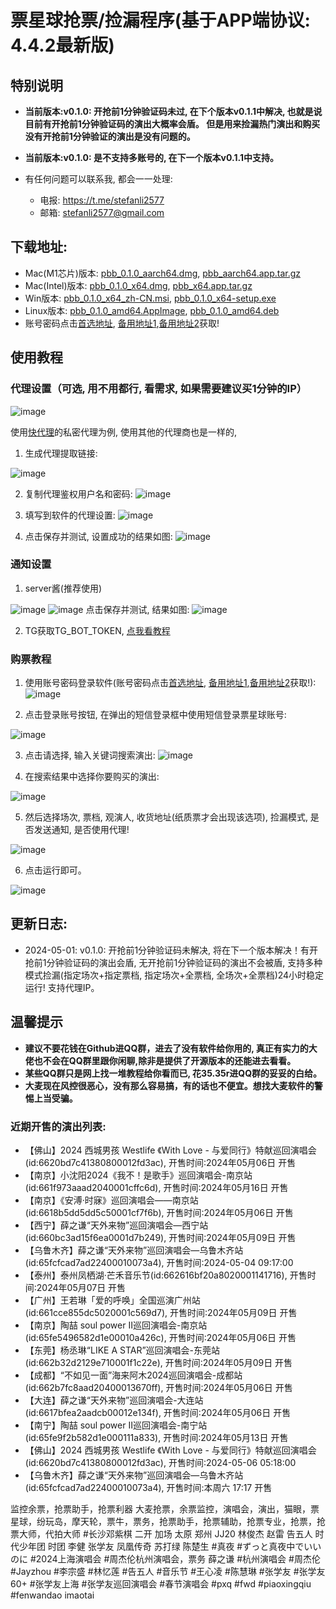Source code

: # 票星球抢票/捡漏程序(基于APP端协议: 4.4.2最新版)

## 特别说明

- **当前版本:v0.1.0: 开抢前1分钟验证码未过, 在下个版本v0.1.1中解决, 也就是说目前有开抢前1分钟验证码的演出大概率会盾。 但是用来捡漏热门演出和购买没有开抢前1分钟验证的演出是没有问题的。**
- **当前版本:v0.1.0: 是不支持多账号的, 在下一个版本v0.1.1中支持。**


- 有任何问题可以联系我, 都会一一处理:
  - 电报: https://t.me/stefanli2577
  - 邮箱: stefanli2577@gmail.com

 ## 下载地址:

- Mac(M1芯片)版本:   [pbb_0.1.0_aarch64.dmg](https://pxq.pxqdm666.top/pbb_0.1.0_aarch64.dmg), [pbb_aarch64.app.tar.gz](https://pxq.pxqdm666.top/pbb_aarch64.app.tar.gz)
- Mac(Intel)版本:   [pbb_0.1.0_x64.dmg](https://pxq.pxqdm666.top/pbb_0.1.0_x64.dmg), [pbb_x64.app.tar.gz](https://pxq.pxqdm666.top/pbb_x64.app.tar.gz)
- Win版本:  [pbb_0.1.0_x64_zh-CN.msi](https://pxq.pxqdm666.top/pbb_0.1.0_x64_zh-CN.msi), [pbb_0.1.0_x64-setup.exe](https://pxq.pxqdm666.top/pbb_0.1.0_x64-setup.exe)
- Linux版本: [pbb_0.1.0_amd64.AppImage](https://pxq.pxqdm666.top/pbb_0.1.0_amd64.AppImage), [pbb_0.1.0_amd64.deb](https://pxq.pxqdm666.top/pbb_0.1.0_amd64.deb)
- 账号密码点击[首选地址](https://pxqdm666.top/), [备用地址1](https://jhm.nodonodie666.top/),[备用地址2](https://pxq.nodonodie666.top/)获取!

## 使用教程
### 代理设置（可选, 用不用都行, 看需求, 如果需要建议买1分钟的IP）
![image](https://github.com/stefanli2577/pxq-dm/assets/163996174/0933957a-7fa0-4102-8237-ea88b82e2025)

使用[快代理](https://www.kuaidaili.com/?ref=inilxfs4qx5b)的私密代理为例, 使用其他的代理商也是一样的,

1. 生成代理提取链接:

![image](https://github.com/stefanli2577/pxq-dm/assets/163996174/507f8e33-2efb-4b8d-aab2-b088a7304294)


2. 复制代理鉴权用户名和密码:
![image](https://github.com/stefanli2577/pxq-dm/assets/163996174/ebb4da09-9742-462a-b2d2-97d92929c6d7)


3. 填写到软件的代理设置:
![image](https://github.com/stefanli2577/pxq-dm/assets/163996174/befbb304-dd56-401f-bca9-cf171bce8605)

4. 点击保存并测试, 设置成功的结果如图:
![image](https://github.com/stefanli2577/pxq-dm/assets/163996174/c7b7afe1-e2a2-4a5c-9ddd-3dfd95c1da0e)

### 通知设置

1. server酱(推荐使用)

![image](https://github.com/stefanli2577/pxq-dm/assets/163996174/2592b312-c57e-4691-adf1-ade2cb9d12f4)
![image](https://github.com/stefanli2577/pxq-dm/assets/163996174/2c1cc1fe-1346-466a-bada-f98f06fcca9b)
点击保存并测试, 结果如图:
![image](https://github.com/stefanli2577/pxq-dm/assets/163996174/b587d3e2-9923-4da6-9752-eeca97fbd53a)


2. TG获取TG_BOT_TOKEN, [点我看教程](https://zsxwz.com/2021/05/07/%e4%bd%bf%e7%94%a8%e7%94%b5%e6%8a%a5telegram-bot%e5%ae%9e%e7%8e%b0%e6%b6%88%e6%81%af%e6%8e%a8%e9%80%81/)

### 购票教程
1. 使用账号密码登录软件(账号密码点击[首选地址](https://pxqdm666.top/), [备用地址1](https://jhm.nodonodie666.top/),[备用地址2](https://pxq.nodonodie666.top/)获取!):  
![image](https://github.com/stefanli2577/pxq-dm/assets/163996174/40f90480-1dfb-43c8-8ee4-b8abe7789bc8)

2. 点击登录账号按钮, 在弹出的短信登录框中使用短信登录票星球账号:

![image](https://github.com/stefanli2577/pxq-dm/assets/163996174/15ab4dfe-cb88-4df0-970f-6f9a113669d8)

3. 点击请选择, 输入关键词搜索演出:
![image](https://github.com/stefanli2577/pxq-dm/assets/163996174/ca6872e1-ca57-4dc9-899a-fe82b174a10b)

4. 在搜索结果中选择你要购买的演出:

![image](https://github.com/stefanli2577/pxq-dm/assets/163996174/17c7e499-ea8f-4b63-aee3-b138ee1eb4a2)

5. 然后选择场次, 票档, 观演人, 收货地址(纸质票才会出现该选项), 捡漏模式, 是否发送通知, 是否使用代理!

  ![image](https://github.com/stefanli2577/pxq-dm/assets/163996174/e7cb92b3-1786-4256-9077-c533aa54b487)

6. 点击运行即可。

![image](https://github.com/stefanli2577/pxq-dm/assets/163996174/37dc35b8-43f1-46d5-9db5-704e7a7e1a8b)





## 更新日志:
- 2024-05-01:  v0.1.0:  开抢前1分钟验证码未解决, 将在下一个版本解决！有开抢前1分钟验证码的演出会盾, 无开抢前1分钟验证码的演出不会被盾, 支持多种模式捡漏(指定场次+指定票档, 指定场次+全票档, 全场次+全票档)24小时稳定运行! 支持代理IP。




 
## 温馨提示

- **建议不要花钱在Github进QQ群，进去了没有软件给你用的, 真正有实力的大佬也不会在QQ群里跟你闲聊,除非是提供了开源版本的还能进去看看。**
- **某些QQ群只是网上找一堆教程给你看而已, 花35.35r进QQ群的妥妥的白给。**
- **大麦现在风控很恶心，没有那么容易搞，有的话也不便宜。想找大麦软件的警惕上当受骗。**


  

<!-- SHOW_START -->
### 近期开售的演出列表: 
- 【佛山】2024 西城男孩 Westlife 《With Love - 与爱同行》特献巡回演唱会(id:6620bd7c41380800012fd3ac), 开售时间:2024年05月06日 开售
- 【南京】小沈阳2024《我不！是歌手》巡回演唱会-南京站(id:661f973aaad2040001cffc6d), 开售时间:2024年05月16日 开售
- 【南京】《安溥·时寐》巡回演唱会——南京站(id:6618b5dd5dd5c50001cf7f6b), 开售时间:2024年05月06日 开售
- 【西宁】薛之谦“天外来物”巡回演唱会—西宁站(id:660bc3ad15f6ea0001d7b249), 开售时间:2024年05月09日 开售
- 【乌鲁木齐】薛之谦“天外来物”巡回演唱会—乌鲁木齐站(id:65fcfcad7ad22400010073a4), 开售时间:2024-05-04 09:17:00
- 【泰州】泰州凤栖湖·芒禾音乐节(id:662616bf20a8020001141716), 开售时间:2024年05月07日 开售
- 【广州】王若琳「爱的呼唤」全国巡演广州站(id:661cce855dc5020001c569d7), 开售时间:2024年05月09日 开售
- 【南京】陶喆 soul power II巡回演唱会-南京站(id:65fe5496582d1e00010a426c), 开售时间:2024年05月06日 开售
- 【东莞】杨丞琳“LIKE A STAR”巡回演唱会-东莞站(id:662b32d2129e710001f1c22e), 开售时间:2024年05月09日 开售
- 【成都】“不如见一面”海来阿木2024巡回演唱会-成都站(id:662b7fc8aad20400013670ff), 开售时间:2024年05月06日 开售
- 【大连】薛之谦“天外来物”巡回演唱会-大连站(id:6617bfea2aadcb00012e134f), 开售时间:2024年05月06日 开售
- 【南宁】陶喆 soul power II巡回演唱会-南宁站(id:65fe9f2b582d1e000111a833), 开售时间:2024年05月13日 开售
- 【佛山】2024 西城男孩 Westlife 《With Love - 与爱同行》特献巡回演唱会(id:6620bd7c41380800012fd3ac), 开售时间:2024-05-06 05:18:00
- 【乌鲁木齐】薛之谦“天外来物”巡回演唱会—乌鲁木齐站(id:65fcfcad7ad22400010073a4), 开售时间:本周六 17:17 开售

<!-- SHOW_END -->

<!-- BLOG_START -->
<!-- 272017953 -->
<!-- BLOG_END -->

监控余票，抢票助手，抢票利器
大麦抢票，余票监控，演唱会，演出，猫眼，票星球，纷玩岛，摩天轮，票牛，票务，抢票助手，抢票辅助，抢票专业，抢票，抢票大师，代拍大师
#长沙邓紫棋 二开 加场 太原 郑州 JJ20 林俊杰 赵雷 告五人 时代少年团 时团 李健 张学友 凤凰传奇 苏打绿 陈楚生
#真夜 #ずっと真夜中でいいのに #2024上海演唱会
#周杰伦杭州演唱会，票务 薛之谦 #杭州演唱会 #周杰伦 #Jayzhou #李宗盛 #林忆莲 #告五人 #音乐节
#王心凌 #陈慧琳 #张学友 #张学友60+ #张学友上海 #张学友巡回演唱会 #春节演唱会 #pxq #fwd #piaoxingqiu #fenwandao imaotai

------------

_REQUIRED WORK:_
Line count for "乌鲁木齐站": state how many lines of the records contain it, and give only the number.

_OUTPUT FOR THIS TASK:_
2